Les illusions dangereuses, de Jean-Philippe Trottier
Jean-Philippe Trottier nous offre dans Les illusions dangereuses une œuvre intelligente, dense, virile, courageuse, nuancée, pondérée; une œuvre en quête de solutions pour extirper l’Occident des sables mouvants des idéologies modernes où il s’enlise.

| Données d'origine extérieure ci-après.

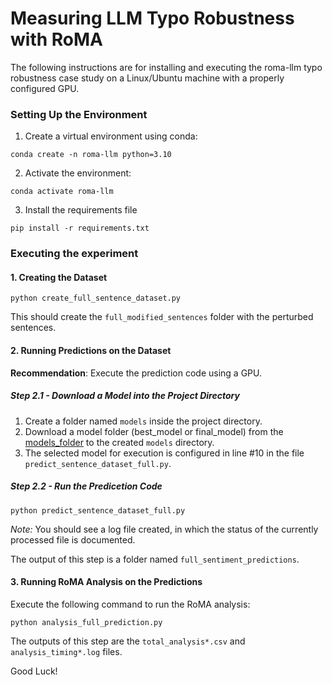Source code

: # Measuring LLM Typo Robustness with RoMA

The following instructions are for installing and executing the roma-llm typo robustness case study on a Linux/Ubuntu machine with a properly configured GPU.

### Setting Up the Environment

1. Create a virtual environment using conda:

`conda create -n roma-llm python=3.10`

2. Activate the environment:

`conda activate roma-llm`

3. Install the requirements file

`pip install -r requirements.txt`

### Executing the experiment

#### 1. Creating the Dataset

`python create_full_sentence_dataset.py`

This should create the `full_modified_sentences` folder with the perturbed sentences. 

#### 2. Running Predictions on the Dataset

**Recommendation**: Execute the prediction code using a GPU.
##### Step 2.1 - Download a Model into the Project Directory

 1. Create a folder named `models` inside the project directory.
 2. Download a model folder (best_model or final_model) from the [models_folder](https://drive.google.com/drive/folders/1HijpyTd5HhTYV1qqxHhrXdZaw6JJ_k1N?usp=drive_link) to the created `models` directory.
 3. The selected model for execution is configured in line #10 in the file `predict_sentence_dataset_full.py`.

##### Step 2.2 - Run the Predicetion Code

`python predict_sentence_dataset_full.py`

*Note:* You should see a log file created, in which the status of the currently processed file is documented.

The output of this step is a folder named `full_sentiment_predictions`.

#### 3. Running RoMA Analysis on the Predictions

Execute the following command to run the RoMA analysis:

`python analysis_full_prediction.py`

The outputs of this step are  the `total_analysis*.csv` and `analysis_timing*.log` files.

Good Luck!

À n’en pas douter, Jean-Philippe Trottier est un homme courageux, car il ose qualifier de « déferlante dénonciatrice » des mouvements comme #moiaussi ou #balancetonporc ». Il ne craint pas non plus de parler de propagande au sujet de la violence conjugale, ou encore de rappeler que les hommes n’ont pas le monopole de la violence, que des femmes, voire des filles, peuvent être plus cruelles que les hommes. Il ne redoute manifestement pas le lynchage médiatique ou la guillotine d’une certaine intelligentsia féministe. Je n’ai pu m’empêcher en lisant le titre du livre de monsieur Trottier de penser au roman de Pierre Choderlos de Laclos Les liaisons dangereuses. Je ne sais si l’auteur souhaitait en écrivant son essai que ses lecteurs fassent un tel lien, mais je crois qu’il y a un parallèle à établir, car le « féminisme dévoyé » que décrie monsieur Trottier s’apparente au nid de vipères que trace Choderlos de Laclos. La marquise de Meurteuil, est revancharde, elle cherche à se venger, à venger le sexe féminin. Il faut aussi de la hardiesse pour décrier la dictature des minorités, le terrorisme moral victimaire, la cancel culture, l’appropriation culturelle, l’hystérie woke » et tant d’autres maux qui affligent nos sociétés. Tout comme Soljénitsyne, Jean-Philippe Trottier ne craint pas d’appeler un chat un chat, ce qui dans le contexte actuel est remarquable.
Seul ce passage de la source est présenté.